Cloud Presses IT Pros to Show Value in New Ways
June 30, 2011You gotta love the headline on the Federal Computer Week piece, "How cloud computing messes with your team." It covers an IDC report that looks at how the move to cloud offerings will affect the government IT work force. Lots of IT folks, not just in government, are worried about what the cloud will mean for their jobs.
“Government IT Workers Can Find a Valuable New Niche as Solutions Migrate to Cloud,” (subscription required) says there will be plenty of work to go around for properly skilled IT workers, but the work will evolve. There will be less work in maintaining systems and the biggest threat to IT will be if department managers and users go directly to a third-party provider rather than working through a centralized IT department.
It’s important that IT shows it provides value, the report says, and lists three ways it can do so:
- by understanding the special needs of their agency and being able to select appropriate technologies to meet those requirements.
- by becoming experts in the cloud service provider landscape, so they can guide their users as they weigh various options to meet their business needs.
- as cloud services become the focal point for innovation, by helping agency colleagues sort through and capitalize on these new capabilities.
In a blog post, Shawn McCarthy, research director for the report, writes:
The second annual Cloud Leadership Forum (hosted by IDC and IDG Enterprise) in Santa Clara, CA, last week was a bit of an eye-opener when discussions touched on how current IT employees will fit into the rapidly evolving world of cloud computing.
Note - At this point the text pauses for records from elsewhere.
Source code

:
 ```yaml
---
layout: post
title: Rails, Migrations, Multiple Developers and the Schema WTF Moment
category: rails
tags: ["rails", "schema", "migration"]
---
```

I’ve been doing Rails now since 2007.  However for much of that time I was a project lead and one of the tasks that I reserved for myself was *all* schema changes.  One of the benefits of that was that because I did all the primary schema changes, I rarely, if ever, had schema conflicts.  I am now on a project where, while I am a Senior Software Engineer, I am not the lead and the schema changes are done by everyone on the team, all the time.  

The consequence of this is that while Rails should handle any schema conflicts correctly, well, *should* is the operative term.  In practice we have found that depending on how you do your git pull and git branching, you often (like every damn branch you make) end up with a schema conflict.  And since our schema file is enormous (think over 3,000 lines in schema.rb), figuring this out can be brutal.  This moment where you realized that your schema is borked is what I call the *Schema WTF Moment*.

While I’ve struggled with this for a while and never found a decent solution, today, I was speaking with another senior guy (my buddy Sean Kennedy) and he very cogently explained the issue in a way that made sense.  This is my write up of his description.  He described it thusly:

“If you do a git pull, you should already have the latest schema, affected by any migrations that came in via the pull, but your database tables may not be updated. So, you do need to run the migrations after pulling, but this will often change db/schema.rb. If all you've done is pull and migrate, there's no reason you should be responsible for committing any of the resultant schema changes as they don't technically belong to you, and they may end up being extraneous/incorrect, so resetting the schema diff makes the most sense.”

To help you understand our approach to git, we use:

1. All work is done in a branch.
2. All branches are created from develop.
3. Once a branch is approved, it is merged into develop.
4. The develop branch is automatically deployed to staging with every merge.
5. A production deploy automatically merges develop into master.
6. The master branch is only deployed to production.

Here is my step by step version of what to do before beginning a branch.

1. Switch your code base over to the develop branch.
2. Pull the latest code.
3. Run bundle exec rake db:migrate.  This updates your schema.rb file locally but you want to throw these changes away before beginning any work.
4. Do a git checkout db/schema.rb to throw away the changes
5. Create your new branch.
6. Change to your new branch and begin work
The stark reality is that cloud migrations will have a very significant impact on many IT workers. But even as some jobs will go away, others will evolve in dynamic new ways. Multiple speakers at the event made it clear that many IT shops, including government IT facilities, will become less about systems operation and maintenance and more about operating as centers of information technology expertise for their organizations. Workers will take on evaluation and advisory roles, essentially becoming service brokers who are able to leverage their specific knowledge to help ask the right questions and judge details about the correct technologies for specific solutions. They also may be called upon to establish price points and effective platforms for those solutions.
Our Mike Vizard wrote about the new role of the enterprise IT person:
But even as the infrastructure and, in some cases entire applications, move into the cloud, somebody still needs to manage and integrate these services on behalf of the business. That person may not look like the classic enterprise IT person we know today. Instead, they will probably be a much more business-centric IT person. But whoever they are, the process of governing IT services in the cloud via various policies engines will still need to be done.
Vizard’s advice to IT pros:
[They] should be positioning themselves to be the general contractors of a rich set of integrated services, as opposed to being seen as the people that maintain a whole lot of underutilized hardware and software that the rest of the business views as a fixed asset that needs to be eliminated.
And my colleague Ann All wrote that for managers, it’s important to keep fear at bay among the ranks by keeping staff in the loop as changes are occurring and discussing with them the possible impact on their jobs. She quotes Doug Pierce, global IT director for advertising and event marketing agency Momentum Worldwide, where nearly a third of IT staffers’ jobs changed as it moved some services to the cloud, saying:
We let them know that, hey, we’re going into new technologies that are at the forefront of innovation and you’re going to be right there with us, so they’re very excited. We took the time to explain the vision and rallying the troops around it.
Among the new opportunities the cloud brought for IT staff: custom application work to complement and customize cloud solutions.